One step ahead, a careful
perusal of deposition of medical officer coupled with provisional medical certificate of injured lady Mst. Amina
shows that, per complainant incident took place on 04.08.2018
and as per medical record complainant/injured
visited hospital on 07.08.2018 on 3rd day of incident the
medical officer opines the duration of injuries
in provisional MLC as four days; one day prior to date of incident, it
also stamps the incident as doubtful. It is also strange to note that, there is
gape of about 52 days in memo of injuries and memo of place of vardat but same mashirs have acted in
both memos, their act surfaced them to be interested witnesses.
Another
jolt in prosecution story is that, investigation officer did not produce important roznamcha entries at his
evidence which he kept during course of investigation,
it also seems violation of rule 22.48 of Police Rules 1934, and such cursory is diluting the prosecution
case too. “Reliance is placed on case of Abdul Sattar V. The State” (2002 P.Cr.L.J 51).
It
is an axiomatic principle of criminal law that, not many circumstances creating
doubt in prosecution case are required but only one circumstance creating doubt
in the prosecution case is enough to acquit the accused. Reliance in this
regard is placed on the case of Muhammad
Akram V. The State 2009 SCMR 320, wherein Hon’ble Supreme Court of Pakistan has held that, “For giving benefit of doubt it is not
necessary that there should be many circumstances creating doubt, if there is a
circumstance which creates reasonable doubt in a prudent mind about the guilt
of the accused then accused will be entitled to the benefit not as a matter of
grace and concession but as a matter of right.” The prosecution case in hand is dipped in sea of doubts. Even a slight
break, in chain of circumstances would definitely make the grip of chain loose
upon accused, especially when the same is built upon basis of
feeble evidence.”
12. In
the present case, Mst. Amina received injury on 04.08.2018 at 05:00 p.m., but
after getting the letter from the concerned police, she went to the hospital on
07.08.2018. Medical Board has opined that injury sustained by the injured lady
was the result of falling on the ground. It has also come in evidence that PW
Abdul Razzaq sustained injuries in the incident, but there is no medical
corroboration to that extent. Incident had occurred on 04.08.2018, but FIR was
lodged on 27.09.2018 after seeking directions from the Ex-Officio Justice of
Peace. Delay in lodging of the FIR has also not been explained. Learned counsel
for the appellant / complainant could not satisfy the Court about the
infirmities / contradictions highlighted by the trial Court in the judgment.

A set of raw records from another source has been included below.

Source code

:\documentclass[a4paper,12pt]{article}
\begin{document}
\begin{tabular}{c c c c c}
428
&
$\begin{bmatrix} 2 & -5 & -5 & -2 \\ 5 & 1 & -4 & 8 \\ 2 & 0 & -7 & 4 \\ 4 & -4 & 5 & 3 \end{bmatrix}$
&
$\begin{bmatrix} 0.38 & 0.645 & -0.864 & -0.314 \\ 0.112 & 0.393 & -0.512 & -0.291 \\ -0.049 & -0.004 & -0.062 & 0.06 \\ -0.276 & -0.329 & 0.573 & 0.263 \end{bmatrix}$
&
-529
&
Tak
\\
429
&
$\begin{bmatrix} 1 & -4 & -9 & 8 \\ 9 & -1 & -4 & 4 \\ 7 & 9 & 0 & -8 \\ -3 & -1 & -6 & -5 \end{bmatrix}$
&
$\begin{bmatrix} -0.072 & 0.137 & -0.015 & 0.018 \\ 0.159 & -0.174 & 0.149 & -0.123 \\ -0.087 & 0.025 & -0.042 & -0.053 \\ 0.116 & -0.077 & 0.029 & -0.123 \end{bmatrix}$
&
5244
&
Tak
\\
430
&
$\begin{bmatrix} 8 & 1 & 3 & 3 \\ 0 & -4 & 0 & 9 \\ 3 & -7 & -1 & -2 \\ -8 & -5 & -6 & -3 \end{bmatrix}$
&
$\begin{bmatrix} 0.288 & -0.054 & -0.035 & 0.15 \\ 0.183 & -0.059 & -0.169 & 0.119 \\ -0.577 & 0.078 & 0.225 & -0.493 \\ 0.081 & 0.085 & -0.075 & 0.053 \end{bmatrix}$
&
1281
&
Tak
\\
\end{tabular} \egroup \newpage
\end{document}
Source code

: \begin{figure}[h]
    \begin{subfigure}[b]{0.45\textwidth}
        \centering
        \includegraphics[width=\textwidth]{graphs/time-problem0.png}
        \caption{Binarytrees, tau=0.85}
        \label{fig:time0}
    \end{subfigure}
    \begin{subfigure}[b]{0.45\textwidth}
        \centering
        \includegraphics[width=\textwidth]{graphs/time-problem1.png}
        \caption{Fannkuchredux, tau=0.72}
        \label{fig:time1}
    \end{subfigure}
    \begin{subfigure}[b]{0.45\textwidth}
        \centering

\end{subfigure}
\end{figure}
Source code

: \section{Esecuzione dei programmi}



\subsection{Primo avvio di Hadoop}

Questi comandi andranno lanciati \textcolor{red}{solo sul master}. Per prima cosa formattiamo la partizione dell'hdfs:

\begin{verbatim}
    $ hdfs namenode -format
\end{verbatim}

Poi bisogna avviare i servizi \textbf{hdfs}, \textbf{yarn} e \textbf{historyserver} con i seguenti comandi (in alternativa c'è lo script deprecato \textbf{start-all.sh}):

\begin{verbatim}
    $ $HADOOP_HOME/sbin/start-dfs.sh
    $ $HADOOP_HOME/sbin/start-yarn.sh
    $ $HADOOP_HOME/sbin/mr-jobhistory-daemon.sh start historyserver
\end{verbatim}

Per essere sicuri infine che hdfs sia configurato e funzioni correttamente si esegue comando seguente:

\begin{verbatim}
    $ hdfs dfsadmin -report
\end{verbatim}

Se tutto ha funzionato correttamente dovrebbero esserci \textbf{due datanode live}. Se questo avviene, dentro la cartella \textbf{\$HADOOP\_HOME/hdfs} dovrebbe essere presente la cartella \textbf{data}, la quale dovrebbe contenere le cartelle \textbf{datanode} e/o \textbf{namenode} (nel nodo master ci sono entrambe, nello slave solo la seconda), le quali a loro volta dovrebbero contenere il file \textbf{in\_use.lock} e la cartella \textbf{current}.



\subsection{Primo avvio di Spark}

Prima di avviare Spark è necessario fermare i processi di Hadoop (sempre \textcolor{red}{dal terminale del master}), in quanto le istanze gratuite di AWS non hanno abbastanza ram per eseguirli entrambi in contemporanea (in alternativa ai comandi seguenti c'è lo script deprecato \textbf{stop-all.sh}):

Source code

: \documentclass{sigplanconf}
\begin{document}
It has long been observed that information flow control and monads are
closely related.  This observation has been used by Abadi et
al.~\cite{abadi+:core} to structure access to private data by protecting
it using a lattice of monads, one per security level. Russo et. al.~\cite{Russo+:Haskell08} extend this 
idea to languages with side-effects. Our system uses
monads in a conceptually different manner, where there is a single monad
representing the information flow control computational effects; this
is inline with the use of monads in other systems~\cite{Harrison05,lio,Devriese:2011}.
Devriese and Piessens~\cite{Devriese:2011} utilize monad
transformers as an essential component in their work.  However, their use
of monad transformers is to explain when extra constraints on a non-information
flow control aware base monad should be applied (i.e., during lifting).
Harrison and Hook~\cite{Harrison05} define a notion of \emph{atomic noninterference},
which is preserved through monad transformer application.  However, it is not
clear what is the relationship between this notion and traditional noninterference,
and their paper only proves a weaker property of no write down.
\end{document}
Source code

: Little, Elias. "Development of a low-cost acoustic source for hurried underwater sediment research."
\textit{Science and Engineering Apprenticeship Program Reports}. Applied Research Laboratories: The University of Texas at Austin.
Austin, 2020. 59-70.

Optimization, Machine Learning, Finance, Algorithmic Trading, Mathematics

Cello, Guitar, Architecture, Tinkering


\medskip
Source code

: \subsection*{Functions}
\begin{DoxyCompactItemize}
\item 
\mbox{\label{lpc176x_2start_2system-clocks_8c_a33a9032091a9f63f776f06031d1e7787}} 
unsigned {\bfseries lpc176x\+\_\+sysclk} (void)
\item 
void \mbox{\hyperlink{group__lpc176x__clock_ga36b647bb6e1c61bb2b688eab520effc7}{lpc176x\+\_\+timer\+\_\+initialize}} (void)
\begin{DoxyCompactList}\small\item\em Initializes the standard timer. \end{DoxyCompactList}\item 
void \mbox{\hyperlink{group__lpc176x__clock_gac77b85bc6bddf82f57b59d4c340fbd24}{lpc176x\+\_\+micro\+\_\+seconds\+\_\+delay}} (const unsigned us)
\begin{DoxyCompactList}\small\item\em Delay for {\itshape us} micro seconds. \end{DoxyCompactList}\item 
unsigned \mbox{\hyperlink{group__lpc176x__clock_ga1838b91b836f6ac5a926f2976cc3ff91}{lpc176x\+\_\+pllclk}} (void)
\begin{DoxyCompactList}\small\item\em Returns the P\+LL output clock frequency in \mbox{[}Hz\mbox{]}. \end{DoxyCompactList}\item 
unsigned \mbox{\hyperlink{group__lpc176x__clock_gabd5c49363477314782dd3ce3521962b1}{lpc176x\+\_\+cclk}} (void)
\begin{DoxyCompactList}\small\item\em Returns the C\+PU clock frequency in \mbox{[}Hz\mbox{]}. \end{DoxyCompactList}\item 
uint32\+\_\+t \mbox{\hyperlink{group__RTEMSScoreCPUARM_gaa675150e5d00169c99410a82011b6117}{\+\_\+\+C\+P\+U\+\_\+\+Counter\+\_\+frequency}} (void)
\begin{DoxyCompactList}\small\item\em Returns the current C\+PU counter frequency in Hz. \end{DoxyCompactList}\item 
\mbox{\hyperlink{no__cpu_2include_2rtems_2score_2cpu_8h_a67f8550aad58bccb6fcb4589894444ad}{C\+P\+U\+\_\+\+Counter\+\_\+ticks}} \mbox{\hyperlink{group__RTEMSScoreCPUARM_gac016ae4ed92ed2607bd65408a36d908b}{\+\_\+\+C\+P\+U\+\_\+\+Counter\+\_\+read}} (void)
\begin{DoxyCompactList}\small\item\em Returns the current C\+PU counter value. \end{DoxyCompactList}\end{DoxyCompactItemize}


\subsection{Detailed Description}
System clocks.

Judgment of the trial Court is neither perverse nor arbitrary. Hon’ble Supreme
Court in the recent judgment in the case of Zulfiqar
Ali v. Imtiaz and others (2019 SCMR 1315), has observed
as under:
“ 2. According to the autopsy report, deceased
was brought dead through a police constable and there is nothing on the record to
even obliquely suggest witnesses’ presence in the hospital; there is no medico
legal report to postulate hypothesis of arrival in the hospital in injured
condition. The witnesses claimed to have come across the deceased and the
assailants per chance while they were on way to Chak No.504/GB. There is a
reference to M/s Zahoor Ahmed and Ali Sher, strangers to the accused as well as
the witnesses, who had first seen the deceased lying critically injured at the
canal bank and it is on the record that they escorted the deceased to the
hospital. Ali Sher was cited as a witness, however, given up by the
complainant. These aspects of the case conjointly lead the learned
Judge-in-Chamber to view the occurrence as being un-witnessed so as to extend
benefit of the doubt consequent thereupon. View taken by the learned Judge is a
possible view, structured in evidence available on the record and as such not
open to any legitimate exception. It is by now well-settled that acquittal
once granted cannot be recalled merely on the possibility of a contra view.
Unless, the impugned view is found on the fringes of impossibility, resulting
into miscarriage of justice, freedom cannot be recalled. Criminal Appeal
fails. Appeal dismissed. ”
13. For the above
reasons, this Acquittal Appeal is without merit and the same is dismissed.